Maier L, Goemans CV, Wirbel J, Kuhn M, Eberl C, Pruteanu M, Müller P, Garcia-Santamarina S, Cacace E, Zhang B, Gekeler C, Banerjee T, Anderson EE, Milanese A, Löber U, Forslund SK, Patil KR, Zimmermann M, Stecher B, Zeller G, Bork P, Typas A
Nature 2021 Nov 13; 599(7883): 120-124, 10.1038/s41586-021-03986-2
 Abstract
Antibiotics are used to fight pathogens but also target commensal bacteria, disturbing the composition of gut microbiota and causing dysbiosis and disease1. Despite this well-known collateral damage, the activity spectrum of different antibiotic classes on gut bacteria remains poorly characterized. Here we characterize further 144 antibiotics from a previous screen of more than 1,000 drugs on 38 representative human gut microbiome species2. Antibiotic classes exhibited distinct inhibition spectra, including generation dependence for quinolones and phylogeny independence for β-lactams.
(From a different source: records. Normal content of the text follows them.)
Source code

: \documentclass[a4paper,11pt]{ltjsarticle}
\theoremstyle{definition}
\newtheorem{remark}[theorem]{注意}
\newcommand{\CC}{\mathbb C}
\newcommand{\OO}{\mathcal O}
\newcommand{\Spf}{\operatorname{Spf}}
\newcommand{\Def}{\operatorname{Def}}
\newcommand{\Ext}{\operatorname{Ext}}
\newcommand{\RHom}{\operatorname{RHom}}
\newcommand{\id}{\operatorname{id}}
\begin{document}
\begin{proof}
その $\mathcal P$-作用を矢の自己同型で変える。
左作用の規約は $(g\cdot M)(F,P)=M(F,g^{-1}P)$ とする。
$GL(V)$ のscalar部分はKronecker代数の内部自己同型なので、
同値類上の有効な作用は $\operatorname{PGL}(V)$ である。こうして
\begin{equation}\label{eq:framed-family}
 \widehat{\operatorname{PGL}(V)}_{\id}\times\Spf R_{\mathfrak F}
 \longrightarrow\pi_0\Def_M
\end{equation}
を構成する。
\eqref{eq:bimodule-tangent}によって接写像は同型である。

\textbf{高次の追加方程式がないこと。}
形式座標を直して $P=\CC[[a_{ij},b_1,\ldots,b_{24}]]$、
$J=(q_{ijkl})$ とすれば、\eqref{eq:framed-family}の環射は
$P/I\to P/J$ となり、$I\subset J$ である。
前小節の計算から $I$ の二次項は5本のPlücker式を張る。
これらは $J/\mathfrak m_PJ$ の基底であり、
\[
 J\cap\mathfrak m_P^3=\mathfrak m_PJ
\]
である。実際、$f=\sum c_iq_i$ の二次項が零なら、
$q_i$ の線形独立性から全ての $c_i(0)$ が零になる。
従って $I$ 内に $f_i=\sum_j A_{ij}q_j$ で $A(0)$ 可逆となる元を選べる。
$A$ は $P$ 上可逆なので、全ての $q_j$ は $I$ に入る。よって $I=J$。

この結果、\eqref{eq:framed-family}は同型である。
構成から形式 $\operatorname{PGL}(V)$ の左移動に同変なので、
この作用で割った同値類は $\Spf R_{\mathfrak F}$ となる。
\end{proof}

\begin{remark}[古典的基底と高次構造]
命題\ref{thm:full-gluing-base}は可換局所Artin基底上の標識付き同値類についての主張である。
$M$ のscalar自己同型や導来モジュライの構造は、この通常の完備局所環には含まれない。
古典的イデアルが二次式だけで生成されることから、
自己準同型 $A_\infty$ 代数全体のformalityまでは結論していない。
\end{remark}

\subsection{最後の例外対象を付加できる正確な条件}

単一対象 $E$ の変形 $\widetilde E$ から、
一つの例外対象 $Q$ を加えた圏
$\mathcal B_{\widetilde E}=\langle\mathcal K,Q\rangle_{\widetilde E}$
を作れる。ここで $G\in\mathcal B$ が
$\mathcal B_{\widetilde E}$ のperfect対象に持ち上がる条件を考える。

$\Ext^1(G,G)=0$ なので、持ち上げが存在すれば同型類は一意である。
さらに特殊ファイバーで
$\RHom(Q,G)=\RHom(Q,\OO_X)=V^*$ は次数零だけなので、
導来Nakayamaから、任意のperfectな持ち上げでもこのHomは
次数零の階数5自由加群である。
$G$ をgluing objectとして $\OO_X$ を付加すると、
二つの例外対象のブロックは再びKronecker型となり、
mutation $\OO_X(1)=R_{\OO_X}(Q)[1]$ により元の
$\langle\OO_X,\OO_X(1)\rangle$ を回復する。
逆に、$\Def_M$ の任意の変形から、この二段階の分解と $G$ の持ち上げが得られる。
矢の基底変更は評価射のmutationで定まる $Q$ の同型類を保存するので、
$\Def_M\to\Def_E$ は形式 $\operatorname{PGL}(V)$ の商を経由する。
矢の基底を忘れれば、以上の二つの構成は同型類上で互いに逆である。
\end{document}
Macrolides and tetracyclines, both prototypic bacteriostatic protein synthesis inhibitors, inhibited nearly all commensals tested but also killed several species. Killed bacteria were more readily eliminated from in vitro communities than those inhibited. This species-specific killing activity challenges the long-standing distinction between bactericidal and bacteriostatic antibiotic classes and provides a possible explanation for the strong effect of macrolides on animal3,4,5 and human6,7 gut microbiomes. To mitigate this collateral damage of macrolides and tetracyclines, we screened for drugs that specifically antagonized the antibiotic activity against abundant Bacteroides species but not against relevant pathogens. Such antidotes selectively protected Bacteroides species from erythromycin treatment in human-stool-derived communities and gnotobiotic mice. These findings illluminate the activity spectra of antibiotics in commensal bacteria and suggest strategies to circumvent their adverse effects on the gut microbiota.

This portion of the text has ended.